Records shown: Begin
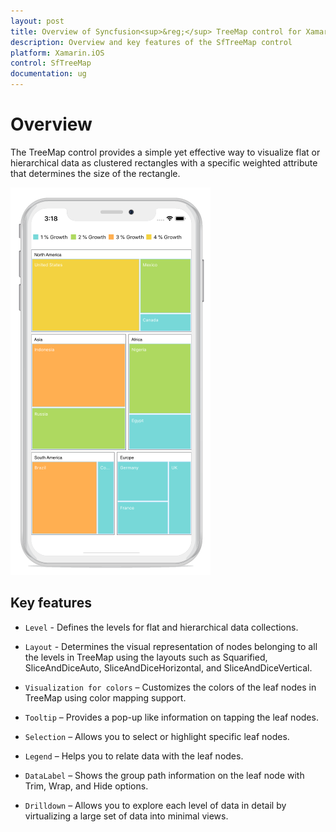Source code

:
 ```yaml
---
layout: post
title: Overview of Syncfusion<sup>&reg;</sup> TreeMap control for Xamarin.iOS
description: Overview and key features of the SfTreeMap control
platform: Xamarin.iOS
control: SfTreeMap
documentation: ug
---
```


# Overview

The TreeMap control provides a simple yet effective way to visualize flat or hierarchical data as clustered rectangles with a specific weighted attribute that determines the size of the rectangle.

![GettingStartedOutput](TreeMap_Images/GettingStarted.png)

## Key features

* `Level` - Defines the levels for flat and hierarchical data collections.

* `Layout` - Determines the visual representation of nodes belonging to all the levels in TreeMap using the layouts such as Squarified, SliceAndDiceAuto, SliceAndDiceHorizontal, and SliceAndDiceVertical.

* `Visualization for colors` – Customizes the colors of the leaf nodes in TreeMap using color mapping support.

* `Tooltip` – Provides a pop-up like information on tapping the leaf nodes.

* `Selection` – Allows you to select or highlight specific leaf nodes.

* `Legend` – Helps you to relate data with the leaf nodes.

* `DataLabel` – Shows the group path information on the leaf node with Trim, Wrap, and Hide options.

* `Drilldown` – Allows you to explore each level of data in detail by virtualizing a large set of data into minimal views.
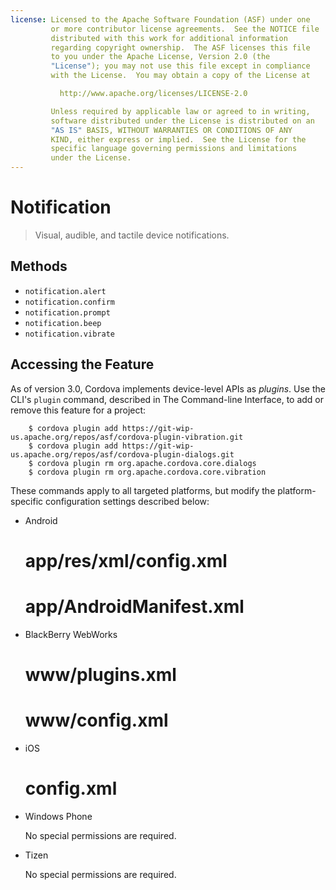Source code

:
 ```yaml
---
license: Licensed to the Apache Software Foundation (ASF) under one
         or more contributor license agreements.  See the NOTICE file
         distributed with this work for additional information
         regarding copyright ownership.  The ASF licenses this file
         to you under the Apache License, Version 2.0 (the
         "License"); you may not use this file except in compliance
         with the License.  You may obtain a copy of the License at

           http://www.apache.org/licenses/LICENSE-2.0

         Unless required by applicable law or agreed to in writing,
         software distributed under the License is distributed on an
         "AS IS" BASIS, WITHOUT WARRANTIES OR CONDITIONS OF ANY
         KIND, either express or implied.  See the License for the
         specific language governing permissions and limitations
         under the License.
---
```


Notification
============

> Visual, audible, and tactile device notifications.

Methods
-------

- `notification.alert`
- `notification.confirm`
- `notification.prompt`
- `notification.beep`
- `notification.vibrate`

## Accessing the Feature

As of version 3.0, Cordova implements device-level APIs as _plugins_.
Use the CLI's `plugin` command, described in The Command-line
Interface, to add or remove this feature for a project:

        $ cordova plugin add https://git-wip-us.apache.org/repos/asf/cordova-plugin-vibration.git
        $ cordova plugin add https://git-wip-us.apache.org/repos/asf/cordova-plugin-dialogs.git
        $ cordova plugin rm org.apache.cordova.core.dialogs
        $ cordova plugin rm org.apache.cordova.core.vibration


These commands apply to all targeted platforms, but modify the
platform-specific configuration settings described below:

* Android

    # app/res/xml/config.xml
    <plugin name="Notification" value="org.apache.cordova.Notification"/>

    # app/AndroidManifest.xml
    <uses-permission android:name="android.permission.VIBRATE" />

* BlackBerry WebWorks

    # www/plugins.xml
    <plugin name="Notification" value="org.apache.cordova.notification.Notification" />

    # www/config.xml
    <feature id="blackberry.ui.dialog" />

* iOS

    # config.xml
    <plugin name="Notification" value="CDVNotification" />

* Windows Phone

  No special permissions are required.

* Tizen

  No special permissions are required.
Records shown: End
Only a number is wanted: how many lines of the material include the word "repos".

*Answer below*
2